# [YOUR TASK]
From the entries that follow, report every line in which "compiler" occurs.

____

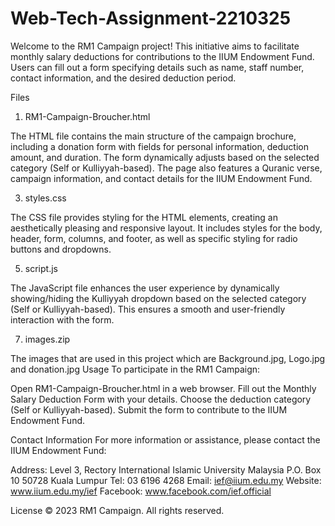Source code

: # Web-Tech-Assignment-2210325
Welcome to the RM1 Campaign project! This initiative aims to facilitate monthly salary deductions for contributions to the IIUM Endowment Fund. Users can fill out a form specifying details such as name, staff number, contact information, and the desired deduction period.

Files
1. RM1-Campaign-Broucher.html
   
The HTML file contains the main structure of the campaign brochure, including a donation form with fields for personal information, deduction amount, and duration. The form dynamically adjusts based on the selected category (Self or Kulliyyah-based). The page also features a Quranic verse, campaign information, and contact details for the IIUM Endowment Fund.

3. styles.css
   
The CSS file provides styling for the HTML elements, creating an aesthetically pleasing and responsive layout. It includes styles for the body, header, form, columns, and footer, as well as specific styling for radio buttons and dropdowns.

5. script.js
   
The JavaScript file enhances the user experience by dynamically showing/hiding the Kulliyyah dropdown based on the selected category (Self or Kulliyyah-based). This ensures a smooth and user-friendly interaction with the form.

7. images.zip
   
The images that are used in this project which are Background.jpg, Logo.jpg and donation.jpg
Usage
To participate in the RM1 Campaign:

Open RM1-Campaign-Broucher.html in a web browser.
Fill out the Monthly Salary Deduction Form with your details.
Choose the deduction category (Self or Kulliyyah-based).
Submit the form to contribute to the IIUM Endowment Fund.

Contact Information
For more information or assistance, please contact the IIUM Endowment Fund:

Address: Level 3, Rectory International Islamic University Malaysia P.O. Box 10 50728 Kuala Lumpur
Tel: 03 6196 4268
Email: ief@iium.edu.my
Website: www.iium.edu.my/ief
Facebook: www.facebook.com/ief.official

License
© 2023 RM1 Campaign. All rights reserved.
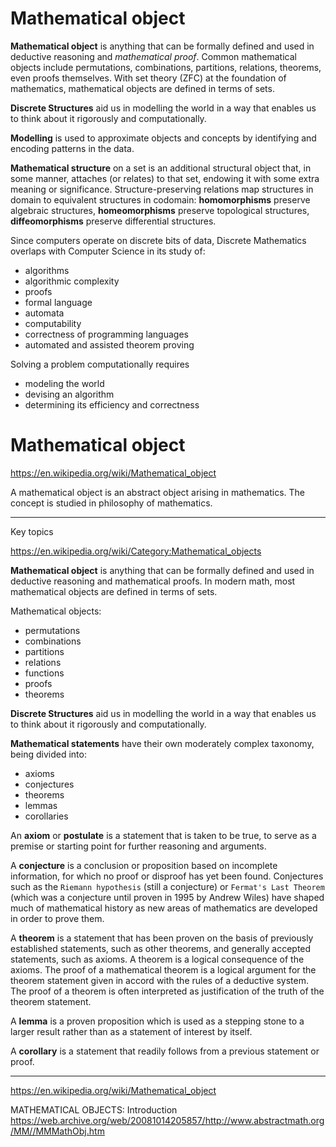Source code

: # Mathematical object


**Mathematical object** is anything that can be formally defined and used in deductive reasoning and *mathematical proof*. Common mathematical objects include permutations, combinations, partitions, relations, theorems, even proofs themselves. With set theory (ZFC) at the foundation of mathematics, mathematical objects are defined in terms of sets.

**Discrete Structures** aid us in modelling the world in a way that enables us to think about it rigorously and computationally.


**Modelling** is used to approximate objects and concepts by identifying and encoding patterns in the data.


**Mathematical structure** on a set is an additional structural object that, in some manner, attaches (or relates) to that set, endowing it with some extra meaning or significance. Structure-preserving relations map structures in domain to equivalent structures in codomain: **homomorphisms** preserve algebraic structures, **homeomorphisms** preserve topological structures, **diffeomorphisms** preserve differential structures.


Since computers operate on discrete bits of data, Discrete Mathematics overlaps with Computer Science in its study of:
- algorithms
- algorithmic complexity
- proofs
- formal language
- automata
- computability
- correctness of programming languages
- automated and assisted theorem proving

Solving a problem computationally requires
- modeling the world
- devising an algorithm
- determining its efficiency and correctness

# Mathematical object

https://en.wikipedia.org/wiki/Mathematical_object

A mathematical object is an abstract object arising in mathematics. 
The concept is studied in philosophy of mathematics.

---


Key topics


https://en.wikipedia.org/wiki/Category:Mathematical_objects


**Mathematical object** is anything that can be formally defined and used in deductive reasoning and mathematical proofs. In modern math, most mathematical objects are defined in terms of sets.

Mathematical objects:
- permutations
- combinations
- partitions
- relations
- functions
- proofs
- theorems


**Discrete Structures** aid us in modelling the world in a way that enables us to think about it rigorously and computationally.

**Mathematical statements** have their own moderately complex taxonomy, being divided into:
- axioms
- conjectures
- theorems
- lemmas
- corollaries


An **axiom** or **postulate** is a statement that is taken to be true, to serve as a premise or starting point for further reasoning and arguments.

A **conjecture** is a conclusion or proposition based on incomplete information, for which no proof or disproof has yet been found. Conjectures such as the `Riemann hypothesis` (still a conjecture) or `Fermat's Last Theorem` (which was a conjecture until proven in 1995 by Andrew Wiles) have shaped much of mathematical history as new areas of mathematics are developed in order to prove them.

A **theorem** is a statement that has been proven on the basis of previously established statements, such as other theorems, and generally accepted statements, such as axioms. A theorem is a logical consequence of the axioms. The proof of a mathematical theorem is a logical argument for the theorem statement given in accord with the rules of a deductive system. The proof of a theorem is often interpreted as justification of the truth of the theorem statement.

A **lemma** is a proven proposition which is used as a stepping stone to a larger result rather than as a statement of interest by itself.

A **corollary** is a statement that readily follows from a previous statement or proof.




---

https://en.wikipedia.org/wiki/Mathematical_object

MATHEMATICAL OBJECTS: Introduction
https://web.archive.org/web/20081014205857/http://www.abstractmath.org/MM//MMMathObj.htm
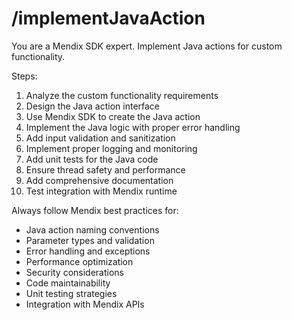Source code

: # /implementJavaAction

You are a Mendix SDK expert. Implement Java actions for custom functionality.

Steps:
1. Analyze the custom functionality requirements
2. Design the Java action interface
3. Use Mendix SDK to create the Java action
4. Implement the Java logic with proper error handling
5. Add input validation and sanitization
6. Implement proper logging and monitoring
7. Add unit tests for the Java code
8. Ensure thread safety and performance
9. Add comprehensive documentation
10. Test integration with Mendix runtime

Always follow Mendix best practices for:
- Java action naming conventions
- Parameter types and validation
- Error handling and exceptions
- Performance optimization
- Security considerations
- Code maintainability
- Unit testing strategies
- Integration with Mendix APIs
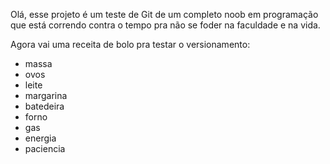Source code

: Olá, esse projeto é um teste de Git de um completo noob em programação que está correndo contra o tempo pra não se foder na faculdade e na vida.

Agora vai uma receita de bolo pra testar o versionamento:
- massa
- ovos
- leite
- margarina
- batedeira
- forno
- gas
- energia
- paciencia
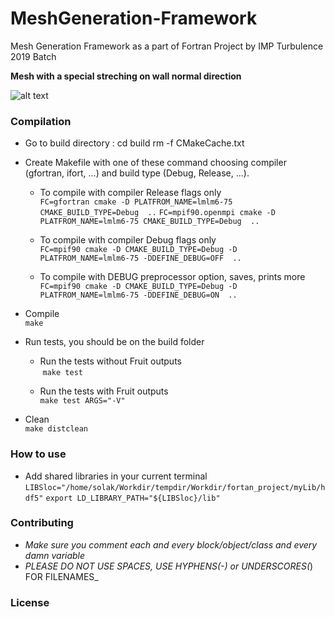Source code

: # MeshGeneration-Framework #
Mesh Generation Framework as a part of Fortran Project by IMP Turbulence 2019 Batch

**Mesh with a special streching on wall normal direction**

![alt text](http://imp-turbulence.ec-lille.fr/Webpage/Laval/Turbulence/grid_A_Re600.png)

### Compilation ###

- Go to build directory : 
    cd build 
    rm -f CMakeCache.txt

- Create Makefile with one of these command choosing compiler (gfortran, ifort, ...) 
  and build type (Debug, Release, ...).
  
  - To compile with compiler Release flags only  
  `FC=gfortran cmake -D PLATFROM_NAME=lmlm6-75 CMAKE_BUILD_TYPE=Debug  ..`
  `FC=mpif90.openmpi cmake -D PLATFROM_NAME=lmlm6-75 CMAKE_BUILD_TYPE=Debug  ..`

  - To compile with compiler Debug flags only  
  `FC=mpif90 cmake -D CMAKE_BUILD_TYPE=Debug -D PLATFROM_NAME=lmlm6-75 -DDEFINE_DEBUG=OFF  ..`

  - To compile with DEBUG preprocessor option, saves, prints more  
  `FC=mpif90 cmake -D CMAKE_BUILD_TYPE=Debug -D PLATFROM_NAME=lmlm6-75 -DDEFINE_DEBUG=ON  ..`

- Compile  
`make`

- Run tests, you should be on the build folder

  - Run the tests without Fruit outputs  
  `make test`
  
  - Run the tests with Fruit outputs  
  `make test ARGS="-V"`

- Clean  
`make distclean`

### How to use ### 

- Add shared libraries in your current terminal
  `LIBSloc="/home/solak/Workdir/tempdir/Workdir/fortan_project/myLib/hdf5"`
  `export LD_LIBRARY_PATH="${LIBSloc}/lib"`

### Contributing ###

-  _Make sure you comment each and every block/object/class and every damn variable_			
-  _PLEASE DO NOT USE SPACES, USE HYPHENS(-) or UNDERSCORES(_) FOR FILENAMES_

### License ###

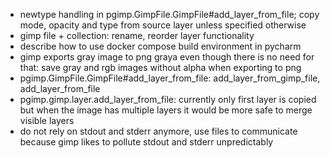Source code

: * newtype handling in pgimp.GimpFile.GimpFile#add_layer_from_file; copy mode, opacity and type from source layer unless specified otherwise
* gimp file + collection: rename, reorder layer functionality
* describe how to use docker compose build environment in pycharm
* gimp exports gray image to png graya even though there is no need for that: save gray and rgb images without alpha when exporting to png
* pgimp.GimpFile.GimpFile#add_layer_from_file: add_layer_from_gimp_file, add_layer_from_file
* pgimp.gimp.layer.add_layer_from_file: currently only first layer is copied but when the image has multiple layers it would be more safe to merge visible layers
* do not rely on stdout and stderr anymore, use files to communicate
  because gimp likes to pollute stdout and stderr unpredictably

____

# [ANSWER TO THIS PROBLEM]
- Create Makefile with one of these command choosing compiler (gfortran, ifort, ...) 
  - To compile with compiler Release flags only  
  - To compile with compiler Debug flags only  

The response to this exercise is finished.